▸ Required action
Copy each line from the records below in which the word "Omega" is found.

▸ Document images with source code
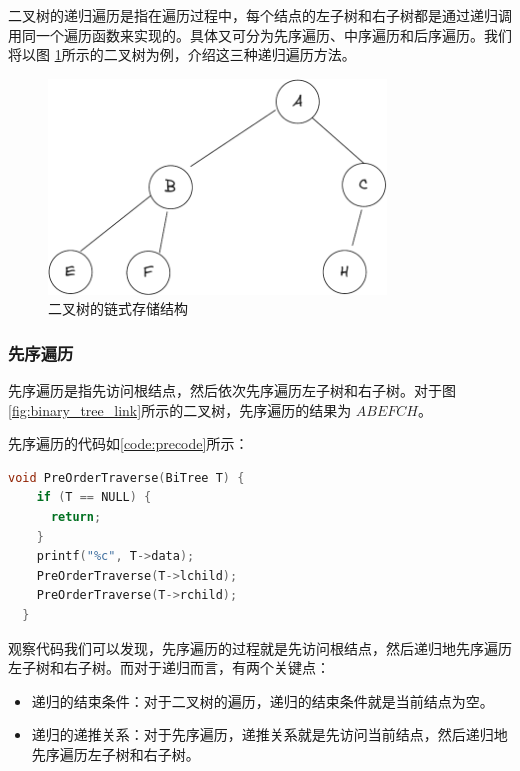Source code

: \documentclass[lang=cn,newtx,10pt,scheme=chinese]{elegantbook}
\begin{document}
二叉树的递归遍历是指在遍历过程中，每个结点的左子树和右子树都是通过递归调用同一个遍历函数来实现的。具体又可分为先序遍历、中序遍历和后序遍历。我们将以图
\ref{fig:one_binary_tree_link}所示的二叉树为例，介绍这三种递归遍历方法。

\begin{figure}
  \centering
  \includegraphics[width=0.8\textwidth]{./figure/pdf/cropped/oneBTree.pdf}
  \caption{二叉树的链式存储结构}
  \label{fig:one_binary_tree_link}
\end{figure}

\subsubsection{先序遍历}

先序遍历是指先访问根结点，然后依次先序遍历左子树和右子树。对于图\ref{fig:binary_tree_link}所示的二叉树，先序遍历的结果为 $ABEFCH$。

先序遍历的代码如\ref{code:precode}所示：

\begin{lstlisting}[language=C++, caption={先序遍历}, label={code:precode}]
  void PreOrderTraverse(BiTree T) {
    if (T == NULL) {
      return;
    }
    printf("%c", T->data);
    PreOrderTraverse(T->lchild);
    PreOrderTraverse(T->rchild);
  }
\end{lstlisting}

观察代码我们可以发现，先序遍历的过程就是先访问根结点，然后递归地先序遍历左子树和右子树。而对于递归而言，有两个关键点：

\begin{itemize}
  \item 递归的结束条件：对于二叉树的遍历，递归的结束条件就是当前结点为空。
  \item 递归的递推关系：对于先序遍历，递推关系就是先访问当前结点，然后递归地先序遍历左子树和右子树。
  \end{itemize}
\end{document}
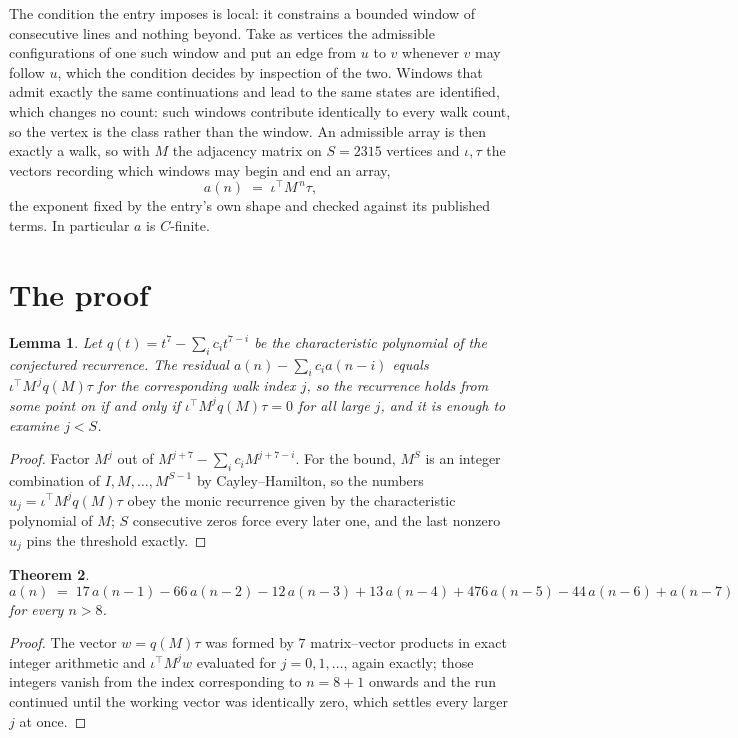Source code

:\documentclass[11pt,a4paper]{article}
\theoremstyle{plain}
\newtheorem{theorem}{Theorem}
\newtheorem{lemma}[theorem]{Lemma}
\theoremstyle{definition}
\begin{document}
The condition the entry imposes is local: it constrains a bounded window of consecutive lines and nothing beyond. Take as
vertices the admissible configurations of one such window and put an edge from $u$ to $v$
whenever $v$ may follow $u$, which the condition decides by inspection of the two. Windows that admit exactly the same continuations and lead to the same states are identified, which changes no count: such windows contribute identically to every walk count, so the vertex is the class rather than the window. An
admissible array is then exactly a walk, so with $M$ the adjacency matrix on $S=2315$ vertices
and $\iota,\tau$ the vectors recording which windows may begin and end an array,
\[
a(n)\;=\;\iota^{\!\top}M^{\,n}\tau ,
\]
the exponent fixed by the entry's own shape and checked against its published terms. In
particular $a$ is $C$-finite.

\section{The proof}

\begin{lemma}\label{lem:crit}
Let $q(t)=t^{7}-\sum_i c_it^{7-i}$ be the characteristic polynomial of the
conjectured recurrence. The residual $a(n)-\sum_ic_ia(n-i)$ equals
$\iota^{\!\top}M^{\,j}q(M)\tau$ for the corresponding walk index $j$, so the recurrence
holds from some point on if and only if $\iota^{\!\top}M^{j}q(M)\tau=0$ for all large $j$,
and it is enough to examine $j<S$.
\end{lemma}

\begin{proof}
Factor $M^{j}$ out of $M^{j+7}-\sum_ic_iM^{j+7-i}$. For the bound, $M^{S}$
is an integer combination of $I,M,\dots,M^{S-1}$ by Cayley--Hamilton, so the numbers
$u_j=\iota^{\!\top}M^{j}q(M)\tau$ obey the monic recurrence given by the characteristic
polynomial of $M$; $S$ consecutive zeros force every later one, and the last nonzero $u_j$
pins the threshold exactly.
\end{proof}

\begin{theorem}
\[
a(n)\;=\;17\,a(n-1) - 66\,a(n-2) - 12\,a(n-3) + 13\,a(n-4) + 476\,a(n-5) - 44\,a(n-6) + a(n-7)
\]
for every $n>8$.
\end{theorem}

\begin{proof}
The vector $w=q(M)\tau$ was formed by $7$ matrix--vector products in exact integer
arithmetic and $\iota^{\!\top}M^{j}w$ evaluated for $j=0,1,\dots$, again exactly; those
integers vanish from the index corresponding to $n=8+1$ onwards and the run continued
until the working vector was identically zero, which settles every larger $j$ at once.
\end{proof}
\end{document}
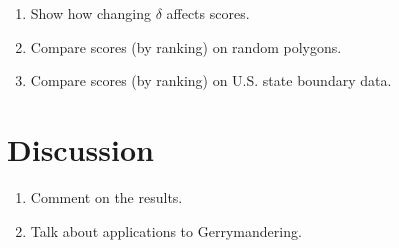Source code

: \documentclass[]{jocg}
\theoremstyle{definition}
\theoremstyle{remark}
\begin{document}
\begin{enumerate}
  \item Show how changing $\delta$ affects scores.
  \item Compare scores (by ranking) on random polygons.
  \item Compare scores (by ranking) on U.S. state boundary data.
\end{enumerate}

\section{Discussion}

\begin{enumerate}
  \item Comment on the results.
  \item Talk about applications to Gerrymandering.
\end{enumerate}

\medskip

\printbibliography[heading=bibintoc]
\end{document}
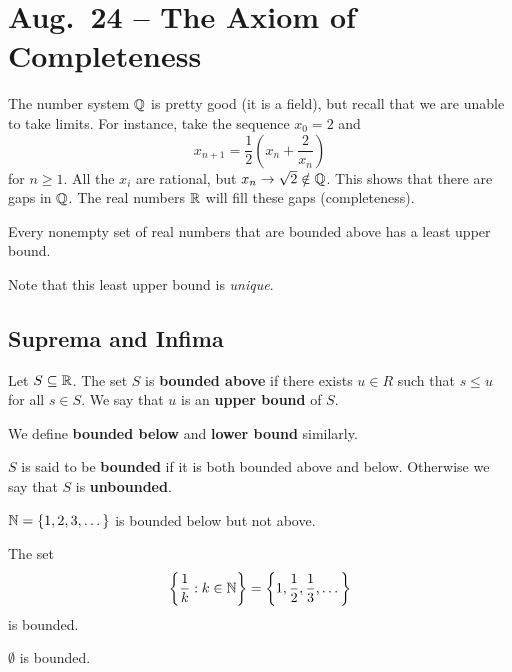 \chapter{Aug.~24 -- The Axiom of Completeness}

The number system $\mathbb{Q}$ is pretty good (it is a field),
but recall that we are unable to take limits. For
instance, take the sequence $x_0 = 2$ and
\[x_{n+1} = \frac{1}{2}\left(x_n + \frac{2}{x_n}\right)\]
for $n \ge 1$. All the $x_i$ are rational, but
$x_n \to \sqrt{2} \notin \mathbb{Q}$. This shows that there are
gaps in $\mathbb{Q}$. The real numbers $\mathbb{R}$ will fill
these gaps (completeness).

\begin{axiom}
Every nonempty set of real numbers that are bounded
above has a least upper bound.
\end{axiom}

Note that this least upper bound is \textit{unique}.

\section{Suprema and Infima}

\begin{definition}
  Let $S \subseteq \mathbb{R}$. The set $S$ is
  \textbf{bounded above} if there exists $u \in R$
  such that  $s \le u$ for all $s \in S$.
  We say that $u$ is an \textbf{upper bound} of $S$.
\end{definition}

We define \textbf{bounded below} and \textbf{lower bound}
similarly.

\begin{definition}
  $S$ is said to be \textbf{bounded} if it is
  both bounded above and below. Otherwise we say that
  $S$ is \textbf{unbounded}.
\end{definition}

\begin{example}
  $\mathbb{N} = \{1, 2, 3, \dots\}$ is bounded below but not
  above.
\end{example}

\begin{example}
  The set
  \[\left\{\frac{1}{k} : k \in \mathbb{N}\right\} = \left\{1, \frac{1}{2}, \frac{1}{3}, \dots\right\}\]
  is bounded.
\end{example}

\begin{example}
  $\emptyset$ is bounded.
\end{example}

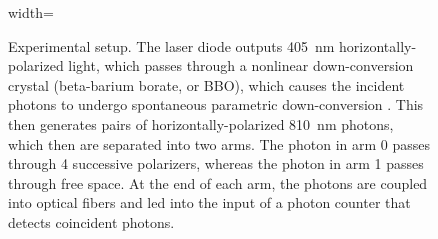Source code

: \begin{figure}
\begin{adjustbox}{width=\linewidth}
    \end{adjustbox}

    \caption{Experimental setup. The laser diode outputs \qty{405}{\nano\meter} horizontally-polarized light, which passes through a nonlinear down-conversion crystal (beta-barium borate, or BBO), which causes the incident photons to undergo spontaneous parametric down-conversion \cite{qutoolsgmbhQuEDManual2021}. This then generates pairs of horizontally-polarized \qty{810}{\nano\meter} photons, which then are separated into two arms. The photon in arm 0 passes through 4 successive polarizers, whereas the photon in arm 1 passes through free space. At the end of each arm, the photons are coupled into optical fibers and led into the input of a photon counter that detects coincident photons.}\label{fig:expsetup}
\end{figure}
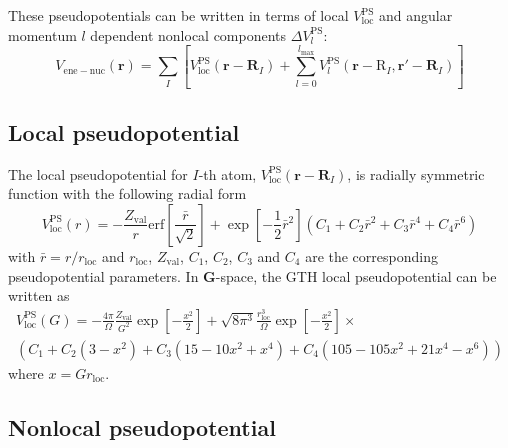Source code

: \documentclass[a4paper,10pt]{article}
\begin{document}
These pseudopotentials can be written in terms of
local $V^{\mathrm{PS}}_{\mathrm{loc}}$ and
angular momentum $l$ dependent
nonlocal components $\Delta V^{\mathrm{PS}}_{l}$:
\begin{equation}
V_{\mathrm{ene-nuc}}(\mathbf{r}) =
\sum_{I} \left[
V^{\mathrm{PS}}_{\mathrm{loc}}(\mathbf{r}-\mathbf{R}_{I}) +
\sum_{l=0}^{l_{\mathrm{max}}}
V^{\mathrm{PS}}_{l}(\mathbf{r}-\mathrm{R}_{I},\mathbf{r}'-\mathbf{R}_{I})
\right]
\end{equation}

\subsection{Local pseudopotential}

The local pseudopotential for
$I$-th atom, $V^{\mathrm{PS}}_{\mathrm{loc}}(\mathbf{r}-\mathbf{R}_{I})$,
is radially symmetric
function with the following radial form
\begin{equation}
V^{\mathrm{PS}}_{\mathrm{loc}}(r) =
-\frac{Z_{\mathrm{val}}}{r}\mathrm{erf}\left[
\frac{\bar{r}}{\sqrt{2}} \right] +
\exp\left[-\frac{1}{2}\bar{r}^2\right]\left(
C_{1} + C_{2}\bar{r}^2 + C_{3}\bar{r}^4 + C_{4}\bar{r}^6
\right)
\label{eq:V_ps_loc_R}
\end{equation}
with $\bar{r}=r/r_{\mathrm{loc}}$ and $r_{\mathrm{loc}}$, $Z_{\mathrm{val}}$,
$C_{1}$, $C_{2}$, $C_{3}$ and $C_{4}$ are the corresponding pseudopotential
parameters.
In $\mathbf{G}$-space, the GTH local pseudopotential can be written as
\begin{multline}
V^{\mathrm{PS}}_{\mathrm{loc}}(G) = -\frac{4\pi}{\Omega}\frac{Z_{\mathrm{val}}}{G^2}
\exp\left[-\frac{x^2}{2}\right] +
\sqrt{8\pi^3} \frac{r^{3}_{\mathrm{loc}}}{\Omega}\exp\left[-\frac{x^2}{2}\right]\times\\
\left( C_{1} + C_{2}(3 - x^2) + C_{3}(15 - 10x^2 + x^4) + C_{4}(105 - 105x^2 + 21x^4 - x^6) \right)
\label{eq:V_ps_loc_G}
\end{multline}
where $x=G r_{\mathrm{loc}}$.

\subsection{Nonlocal pseudopotential}
\end{document}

▸ Solution to the problem
V^{\mathrm{PS}}_{\mathrm{loc}}(G) = -\frac{4\pi}{\Omega}\frac{Z_{\mathrm{val}}}{G^2}
\sqrt{8\pi^3} \frac{r^{3}_{\mathrm{loc}}}{\Omega}\exp\left[-\frac{x^2}{2}\right]\times\\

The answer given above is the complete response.